= Required work =
Return every record below exactly as written.

[Records for the exercise Boundary: Start]

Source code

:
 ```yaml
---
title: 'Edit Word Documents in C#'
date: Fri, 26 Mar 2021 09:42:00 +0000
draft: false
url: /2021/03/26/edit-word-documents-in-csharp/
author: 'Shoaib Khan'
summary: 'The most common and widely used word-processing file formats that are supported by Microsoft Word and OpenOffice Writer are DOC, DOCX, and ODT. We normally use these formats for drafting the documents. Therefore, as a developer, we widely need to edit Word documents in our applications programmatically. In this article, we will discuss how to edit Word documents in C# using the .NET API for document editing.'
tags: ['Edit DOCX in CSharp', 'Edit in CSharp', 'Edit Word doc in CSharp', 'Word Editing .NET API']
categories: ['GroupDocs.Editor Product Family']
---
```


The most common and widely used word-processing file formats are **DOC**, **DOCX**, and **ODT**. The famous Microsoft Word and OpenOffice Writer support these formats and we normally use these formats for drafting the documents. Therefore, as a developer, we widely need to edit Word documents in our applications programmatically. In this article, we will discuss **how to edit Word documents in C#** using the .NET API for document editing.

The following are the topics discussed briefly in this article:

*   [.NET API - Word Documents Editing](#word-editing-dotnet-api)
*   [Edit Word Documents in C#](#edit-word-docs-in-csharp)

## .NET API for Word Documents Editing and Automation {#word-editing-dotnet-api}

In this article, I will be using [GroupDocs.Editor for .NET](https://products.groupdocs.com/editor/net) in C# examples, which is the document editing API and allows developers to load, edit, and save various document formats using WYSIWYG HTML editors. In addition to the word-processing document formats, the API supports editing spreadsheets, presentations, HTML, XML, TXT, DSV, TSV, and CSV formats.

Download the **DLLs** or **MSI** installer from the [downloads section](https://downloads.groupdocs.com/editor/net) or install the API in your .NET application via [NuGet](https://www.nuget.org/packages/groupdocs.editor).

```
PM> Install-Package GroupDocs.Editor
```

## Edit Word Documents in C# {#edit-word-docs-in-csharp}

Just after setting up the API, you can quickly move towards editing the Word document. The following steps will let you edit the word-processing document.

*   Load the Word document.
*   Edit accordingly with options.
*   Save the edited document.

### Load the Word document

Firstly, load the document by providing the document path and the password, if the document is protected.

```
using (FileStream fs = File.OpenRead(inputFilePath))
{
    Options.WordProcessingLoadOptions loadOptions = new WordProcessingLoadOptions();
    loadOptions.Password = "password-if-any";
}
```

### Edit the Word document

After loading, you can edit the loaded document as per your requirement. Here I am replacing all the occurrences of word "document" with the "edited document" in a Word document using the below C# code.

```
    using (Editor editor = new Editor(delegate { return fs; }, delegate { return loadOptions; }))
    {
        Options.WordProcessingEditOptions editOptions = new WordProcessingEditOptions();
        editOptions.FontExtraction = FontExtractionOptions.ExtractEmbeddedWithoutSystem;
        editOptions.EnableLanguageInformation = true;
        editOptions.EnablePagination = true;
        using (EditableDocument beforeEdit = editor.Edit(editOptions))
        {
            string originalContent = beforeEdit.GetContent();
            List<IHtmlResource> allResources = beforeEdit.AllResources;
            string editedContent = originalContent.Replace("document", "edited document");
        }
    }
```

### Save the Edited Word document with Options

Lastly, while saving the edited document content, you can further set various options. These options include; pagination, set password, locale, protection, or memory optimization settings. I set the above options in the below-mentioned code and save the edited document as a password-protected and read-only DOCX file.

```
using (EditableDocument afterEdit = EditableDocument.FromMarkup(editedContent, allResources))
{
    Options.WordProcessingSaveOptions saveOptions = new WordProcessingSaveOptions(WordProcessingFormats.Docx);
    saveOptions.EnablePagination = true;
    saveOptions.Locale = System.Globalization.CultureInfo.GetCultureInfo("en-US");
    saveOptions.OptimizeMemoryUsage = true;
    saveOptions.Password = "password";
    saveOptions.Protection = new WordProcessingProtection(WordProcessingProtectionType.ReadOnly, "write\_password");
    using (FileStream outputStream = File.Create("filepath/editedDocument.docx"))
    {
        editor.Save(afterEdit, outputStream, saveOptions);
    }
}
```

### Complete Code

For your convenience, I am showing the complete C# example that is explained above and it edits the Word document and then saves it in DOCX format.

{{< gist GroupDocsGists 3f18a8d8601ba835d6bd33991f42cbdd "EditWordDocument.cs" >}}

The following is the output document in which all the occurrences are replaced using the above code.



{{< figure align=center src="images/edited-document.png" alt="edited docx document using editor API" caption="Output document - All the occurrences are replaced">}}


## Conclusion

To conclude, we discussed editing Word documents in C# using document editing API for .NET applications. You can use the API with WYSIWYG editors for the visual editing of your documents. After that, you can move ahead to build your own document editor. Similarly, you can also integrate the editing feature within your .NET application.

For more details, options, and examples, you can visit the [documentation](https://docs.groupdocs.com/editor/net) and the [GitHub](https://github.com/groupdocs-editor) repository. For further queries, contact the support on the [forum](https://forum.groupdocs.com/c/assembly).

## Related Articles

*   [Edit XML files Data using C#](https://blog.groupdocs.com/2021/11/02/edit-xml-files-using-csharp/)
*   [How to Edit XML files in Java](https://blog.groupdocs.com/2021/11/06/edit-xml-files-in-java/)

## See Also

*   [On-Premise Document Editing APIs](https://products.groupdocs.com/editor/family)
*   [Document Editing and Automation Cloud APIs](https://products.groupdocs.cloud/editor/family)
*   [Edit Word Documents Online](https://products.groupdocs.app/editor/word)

[Records for the exercise Boundary: End]

= Result below =
Source code

:
 ```yaml
---
title: 'Edit Word Documents in C#'
date: Fri, 26 Mar 2021 09:42:00 +0000
draft: false
url: /2021/03/26/edit-word-documents-in-csharp/
author: 'Shoaib Khan'
summary: 'The most common and widely used word-processing file formats that are supported by Microsoft Word and OpenOffice Writer are DOC, DOCX, and ODT. We normally use these formats for drafting the documents. Therefore, as a developer, we widely need to edit Word documents in our applications programmatically. In this article, we will discuss how to edit Word documents in C# using the .NET API for document editing.'
tags: ['Edit DOCX in CSharp', 'Edit in CSharp', 'Edit Word doc in CSharp', 'Word Editing .NET API']
categories: ['GroupDocs.Editor Product Family']
---
```


The most common and widely used word-processing file formats are **DOC**, **DOCX**, and **ODT**. The famous Microsoft Word and OpenOffice Writer support these formats and we normally use these formats for drafting the documents. Therefore, as a developer, we widely need to edit Word documents in our applications programmatically. In this article, we will discuss **how to edit Word documents in C#** using the .NET API for document editing.

The following are the topics discussed briefly in this article:

*   [.NET API - Word Documents Editing](#word-editing-dotnet-api)
*   [Edit Word Documents in C#](#edit-word-docs-in-csharp)

## .NET API for Word Documents Editing and Automation {#word-editing-dotnet-api}

In this article, I will be using [GroupDocs.Editor for .NET](https://products.groupdocs.com/editor/net) in C# examples, which is the document editing API and allows developers to load, edit, and save various document formats using WYSIWYG HTML editors. In addition to the word-processing document formats, the API supports editing spreadsheets, presentations, HTML, XML, TXT, DSV, TSV, and CSV formats.

Download the **DLLs** or **MSI** installer from the [downloads section](https://downloads.groupdocs.com/editor/net) or install the API in your .NET application via [NuGet](https://www.nuget.org/packages/groupdocs.editor).

```
PM> Install-Package GroupDocs.Editor
```

## Edit Word Documents in C# {#edit-word-docs-in-csharp}

Just after setting up the API, you can quickly move towards editing the Word document. The following steps will let you edit the word-processing document.

*   Load the Word document.
*   Edit accordingly with options.
*   Save the edited document.

### Load the Word document

Firstly, load the document by providing the document path and the password, if the document is protected.

```
using (FileStream fs = File.OpenRead(inputFilePath))
{
    Options.WordProcessingLoadOptions loadOptions = new WordProcessingLoadOptions();
    loadOptions.Password = "password-if-any";
}
```

### Edit the Word document

After loading, you can edit the loaded document as per your requirement. Here I am replacing all the occurrences of word "document" with the "edited document" in a Word document using the below C# code.

```
    using (Editor editor = new Editor(delegate { return fs; }, delegate { return loadOptions; }))
    {
        Options.WordProcessingEditOptions editOptions = new WordProcessingEditOptions();
        editOptions.FontExtraction = FontExtractionOptions.ExtractEmbeddedWithoutSystem;
        editOptions.EnableLanguageInformation = true;
        editOptions.EnablePagination = true;
        using (EditableDocument beforeEdit = editor.Edit(editOptions))
        {
            string originalContent = beforeEdit.GetContent();
            List<IHtmlResource> allResources = beforeEdit.AllResources;
            string editedContent = originalContent.Replace("document", "edited document");
        }
    }
```

### Save the Edited Word document with Options

Lastly, while saving the edited document content, you can further set various options. These options include; pagination, set password, locale, protection, or memory optimization settings. I set the above options in the below-mentioned code and save the edited document as a password-protected and read-only DOCX file.

```
using (EditableDocument afterEdit = EditableDocument.FromMarkup(editedContent, allResources))
{
    Options.WordProcessingSaveOptions saveOptions = new WordProcessingSaveOptions(WordProcessingFormats.Docx);
    saveOptions.EnablePagination = true;
    saveOptions.Locale = System.Globalization.CultureInfo.GetCultureInfo("en-US");
    saveOptions.OptimizeMemoryUsage = true;
    saveOptions.Password = "password";
    saveOptions.Protection = new WordProcessingProtection(WordProcessingProtectionType.ReadOnly, "write\_password");
    using (FileStream outputStream = File.Create("filepath/editedDocument.docx"))
    {
        editor.Save(afterEdit, outputStream, saveOptions);
    }
}
```

### Complete Code

For your convenience, I am showing the complete C# example that is explained above and it edits the Word document and then saves it in DOCX format.

{{< gist GroupDocsGists 3f18a8d8601ba835d6bd33991f42cbdd "EditWordDocument.cs" >}}

The following is the output document in which all the occurrences are replaced using the above code.



{{< figure align=center src="images/edited-document.png" alt="edited docx document using editor API" caption="Output document - All the occurrences are replaced">}}


## Conclusion

To conclude, we discussed editing Word documents in C# using document editing API for .NET applications. You can use the API with WYSIWYG editors for the visual editing of your documents. After that, you can move ahead to build your own document editor. Similarly, you can also integrate the editing feature within your .NET application.

For more details, options, and examples, you can visit the [documentation](https://docs.groupdocs.com/editor/net) and the [GitHub](https://github.com/groupdocs-editor) repository. For further queries, contact the support on the [forum](https://forum.groupdocs.com/c/assembly).

## Related Articles

*   [Edit XML files Data using C#](https://blog.groupdocs.com/2021/11/02/edit-xml-files-using-csharp/)
*   [How to Edit XML files in Java](https://blog.groupdocs.com/2021/11/06/edit-xml-files-in-java/)

## See Also

*   [On-Premise Document Editing APIs](https://products.groupdocs.com/editor/family)
*   [Document Editing and Automation Cloud APIs](https://products.groupdocs.cloud/editor/family)
*   [Edit Word Documents Online](https://products.groupdocs.app/editor/word)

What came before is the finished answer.